Isn’t Innovation An Episodic Event?

Innovation isn’t just about some star in the R&D suite delivering a radical breakthrough, a home run, every now and then. What’s wrong with hitting singles and doubles with regularity? Isn’t it time that we stopped just talking about out-of-the-park innovation and got serious about developing the capability required to manage the complete innovation lifecycle? And companies better manage that lifecycle because in today’s wired world competitors can catch up to your innovation in an instant. Just look at the glitzy new Apple iPhone. Hackers broke the code requiring the exclusive use of AT&T, a Chinese company has a clone under development, and Google is pursuing the gPhone. In just weeks after its introduction, Apple had to cut $200 off of its price due to competitive pressures. Today, it’s not a single innovation; the challenge is to set the Pace of Innovation – once you innovate, then you really have just begun and will need to run hard to outpace your competition.

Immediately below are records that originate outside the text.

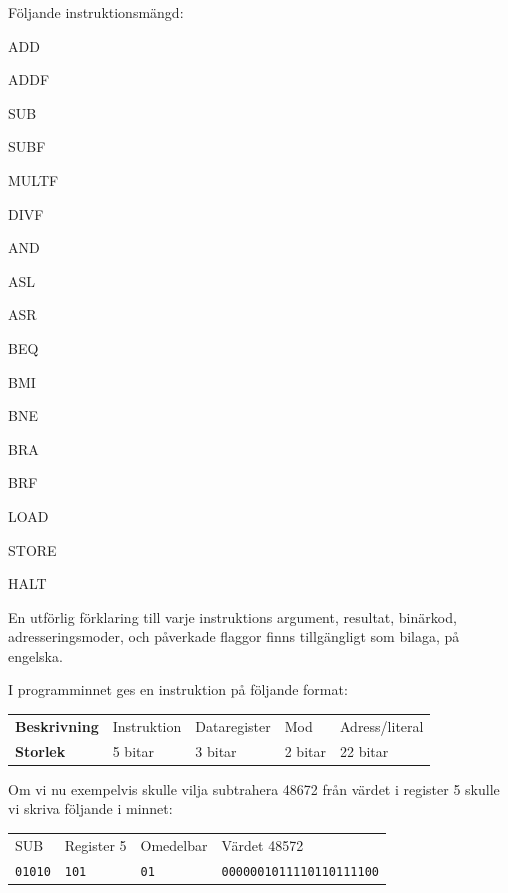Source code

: \documentclass[]{article}
\begin{document}
\noindent
Följande instruktionsmängd:

\begin{multicols}{5}
\begin{itemize*}
\item ADD
\item ADDF
\item SUB
\item SUBF
\item MULTF
\item DIVF
\item AND
\item ASL
\item ASR
\item BEQ
\item BMI
\item BNE
\item BRA
\item BRF
\item LOAD
\item STORE
\item HALT
\end{itemize*}
\end{multicols}

\noindent
En utförlig förklaring till varje instruktions argument, resultat, binärkod, adresseringsmoder, och påverkade flaggor finns tillgängligt som bilaga, på engelska.

I programminnet ges en instruktion på följande format:

\bigskip
\begin{tabular}{l|llll}
\textbf{Beskrivning} & Instruktion & Dataregister & Mod & Adress/literal \\
\textbf{Storlek} & 5 bitar & 3 bitar & 2 bitar & 22 bitar \\
\end{tabular}
\bigskip

\noindent
Om vi nu exempelvis skulle vilja subtrahera 48672 från värdet i register 5 skulle vi skriva följande i minnet:

\bigskip
\begin{tabular}{llll}
SUB & Register 5 & Omedelbar & Värdet 48572 \\
\texttt{01010} & \texttt{101} & \texttt{01} &  \texttt{0000001011110110111100}
\end{tabular}
\bigskip
\end{document}
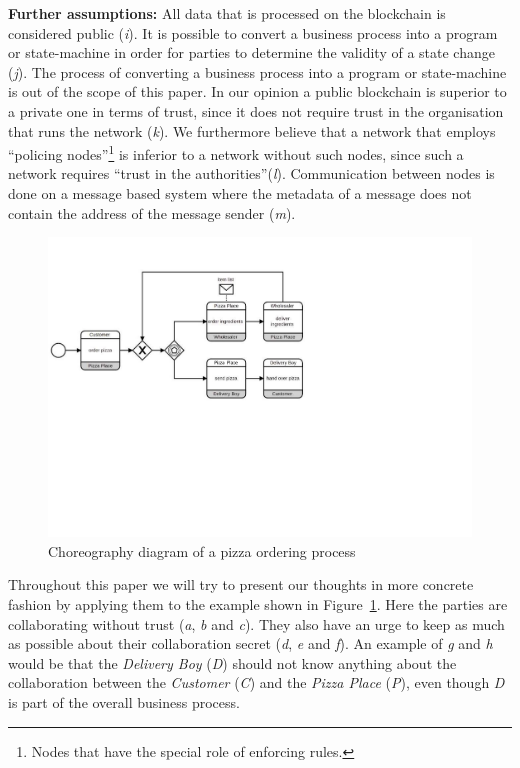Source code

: \documentclass[runningheads]{llncs}
\newcommand{\ber}[1]{\textit{#1}}
\newcommand{\reffig}[1]{Figure~\ref{#1}}
\newcommand{\noteme}[1]{\todo{#1}}
\renewcommand{\bigbreak}{}
\newcommand{\quotel}{``}
\newcommand{\quoter}{''}
\begin{document}
\bigbreak
\textbf{Further assumptions:}
All data that is processed on the blockchain is considered public (\ber{i}). It is possible to convert a business process into a program or state-machine in order for parties to determine the validity of a state change (\ber{j}). The process of converting a business process into a program or state-machine is out of the scope of this paper. In our opinion a public blockchain is superior to a private one in terms of trust, since it does not require trust in the organisation that runs the network (\ber{k}). We furthermore believe that a network that employs \quotel  policing nodes\quoter \footnote{Nodes that have the special role of enforcing rules.} is inferior to a network without such nodes, since such a network requires \quotel trust in the authorities\quoter (\ber{l}). Communication between nodes is done on a message based system where the metadata of a message does not contain the address of the message sender (\ber{m}).

\begin{center}
\begin{figure}
    \centering
    \includegraphics[trim=0cm 9.5cm 11.5cm 2.4cm,clip=true,scale=0.65]{newbpmn.pdf}
    \caption{Choreography diagram of a pizza ordering process} 
    \label{fig:simple_bpmn}
\end{figure}
\end{center}


Throughout this paper we will try to present our thoughts in more concrete fashion by applying them to the example shown in \reffig{fig:simple_bpmn}. Here the parties are collaborating without trust (\ber{a}, \ber{b} and \ber{c}). They also have an urge to keep as much as possible about their collaboration secret (\ber{d}, \ber{e} and \ber{f}). An example of \ber{g} and \ber{h} would be that the \textit{Delivery Boy} (\ber{D})
 should not know anything about the collaboration between the \textit{Customer} (\ber{C}) and the \textit{Pizza Place} (\ber{P}), even though \ber{D} is part of the overall business process. 
\end{document}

Isn’t Innovation Just About Great Ideas?

There is certainly no lack of great ideas in today’s wired world. But companies report a 96% failure rate on their innovation attempts. What’s up with that? It’s largely a result of innovation being approached in a haphazard fashion. Today, however, leading companies are taking the unsystematic approach to business innovation and turning it into a repeatable, managed business processes (think Innovation Process Management or IPM). IPM can be compared to the rise of the total quality movement in the1980s, where leaders such as Toyota taught the lesson of quality-or-else. It turns out that quality is all about process. Ditto for innovation. Some companies have already implemented systematic approaches to innovation process management. GE calls it CENCOR (calibrate, explore, create, organize, and realize). The Mayo Clinic calls it SPARC (see, plan, act, refine, communicate).

Takeaway. We’ve touched on some of the key questions companies should ask as they position themselves for total global competition in the 21st century. Forget the old idea that innovation simply means product invention. We’ve seen the need for systematic innovation processes. We’ve seen that innovation certainly isn’t new. Innovation has been around since the harnessing of fire by early man. A new generation of innovation in the material world began when Sir Isaac Newton watched the apple fall from the tree. Yet another new generation of business innovation began when Joseph Schumpeter observed and described capitalism’s power of creative destruction.

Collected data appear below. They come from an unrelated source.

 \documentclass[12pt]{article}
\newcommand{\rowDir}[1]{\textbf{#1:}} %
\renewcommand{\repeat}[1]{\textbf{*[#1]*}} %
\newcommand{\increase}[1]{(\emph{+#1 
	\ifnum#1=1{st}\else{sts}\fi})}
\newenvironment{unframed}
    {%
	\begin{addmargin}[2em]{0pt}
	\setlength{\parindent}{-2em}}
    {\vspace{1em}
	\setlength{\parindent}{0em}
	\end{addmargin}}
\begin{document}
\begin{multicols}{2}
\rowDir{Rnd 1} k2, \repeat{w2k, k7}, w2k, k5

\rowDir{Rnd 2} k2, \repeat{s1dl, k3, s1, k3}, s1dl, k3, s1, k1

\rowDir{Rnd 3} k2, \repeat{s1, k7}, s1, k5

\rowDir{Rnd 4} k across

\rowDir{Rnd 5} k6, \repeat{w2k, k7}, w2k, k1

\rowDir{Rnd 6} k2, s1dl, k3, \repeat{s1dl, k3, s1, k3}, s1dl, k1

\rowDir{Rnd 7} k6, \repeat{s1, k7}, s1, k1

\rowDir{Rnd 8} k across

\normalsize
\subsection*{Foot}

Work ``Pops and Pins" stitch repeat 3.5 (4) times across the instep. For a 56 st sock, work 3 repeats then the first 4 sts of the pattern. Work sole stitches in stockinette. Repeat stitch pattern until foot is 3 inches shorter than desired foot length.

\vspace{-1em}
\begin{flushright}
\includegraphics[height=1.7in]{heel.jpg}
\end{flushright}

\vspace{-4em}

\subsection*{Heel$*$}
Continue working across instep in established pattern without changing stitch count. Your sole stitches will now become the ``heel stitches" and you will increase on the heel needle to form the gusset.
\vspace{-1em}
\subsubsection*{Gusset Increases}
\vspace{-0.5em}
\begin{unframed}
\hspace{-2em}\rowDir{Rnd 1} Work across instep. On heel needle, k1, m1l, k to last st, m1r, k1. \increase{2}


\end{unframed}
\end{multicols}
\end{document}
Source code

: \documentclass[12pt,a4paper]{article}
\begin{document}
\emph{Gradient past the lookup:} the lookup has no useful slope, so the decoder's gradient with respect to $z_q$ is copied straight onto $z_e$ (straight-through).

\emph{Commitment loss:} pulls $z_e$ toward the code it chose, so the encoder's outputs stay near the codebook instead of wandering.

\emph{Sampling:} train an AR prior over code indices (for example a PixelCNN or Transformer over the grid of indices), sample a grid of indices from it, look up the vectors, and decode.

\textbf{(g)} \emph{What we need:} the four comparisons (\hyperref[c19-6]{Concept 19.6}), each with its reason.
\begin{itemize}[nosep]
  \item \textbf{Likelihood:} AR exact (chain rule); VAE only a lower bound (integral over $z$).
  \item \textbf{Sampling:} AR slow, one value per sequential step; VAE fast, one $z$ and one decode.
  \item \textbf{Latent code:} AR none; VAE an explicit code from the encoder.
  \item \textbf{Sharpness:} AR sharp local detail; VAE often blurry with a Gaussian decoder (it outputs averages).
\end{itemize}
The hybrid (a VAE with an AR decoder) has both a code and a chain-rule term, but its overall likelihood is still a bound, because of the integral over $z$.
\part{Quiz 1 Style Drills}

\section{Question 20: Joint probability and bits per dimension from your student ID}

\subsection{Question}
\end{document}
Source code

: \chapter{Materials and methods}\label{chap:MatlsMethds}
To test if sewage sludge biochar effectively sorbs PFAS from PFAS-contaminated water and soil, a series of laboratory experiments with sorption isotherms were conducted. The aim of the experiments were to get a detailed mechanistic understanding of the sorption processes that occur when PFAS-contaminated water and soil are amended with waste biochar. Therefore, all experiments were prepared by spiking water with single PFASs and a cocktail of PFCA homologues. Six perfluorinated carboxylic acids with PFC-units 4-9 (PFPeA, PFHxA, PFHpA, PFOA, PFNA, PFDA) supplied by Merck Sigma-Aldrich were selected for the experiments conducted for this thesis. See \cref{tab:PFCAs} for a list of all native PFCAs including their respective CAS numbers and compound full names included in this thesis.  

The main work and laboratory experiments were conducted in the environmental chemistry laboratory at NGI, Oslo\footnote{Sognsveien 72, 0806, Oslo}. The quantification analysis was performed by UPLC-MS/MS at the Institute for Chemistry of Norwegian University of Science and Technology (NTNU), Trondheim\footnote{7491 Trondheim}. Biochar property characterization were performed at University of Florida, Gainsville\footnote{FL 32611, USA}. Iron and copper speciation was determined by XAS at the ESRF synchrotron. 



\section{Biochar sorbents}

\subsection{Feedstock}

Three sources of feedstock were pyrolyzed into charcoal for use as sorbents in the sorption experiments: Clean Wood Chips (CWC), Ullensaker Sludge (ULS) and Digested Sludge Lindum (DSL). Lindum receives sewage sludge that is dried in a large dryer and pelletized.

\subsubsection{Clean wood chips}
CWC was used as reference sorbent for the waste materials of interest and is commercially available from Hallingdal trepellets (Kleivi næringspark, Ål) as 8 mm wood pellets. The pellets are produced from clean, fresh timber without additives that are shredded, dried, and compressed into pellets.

The current generation of innovation is customer-driven process innovation, the kind that can transform business models and strategies in the brave new world of total global competition – the kind of process innovation that can transform innovation itself, the kind of innovation that touches, and is driven by, your customers. It’s about new ways of entering new market channels, creating new value-adding services and new ways of anticipating unarticulated customer demands. This is precisely where business process management meets innovation; for you simply can’t do these things without process innovation that enables collaboration across the globe.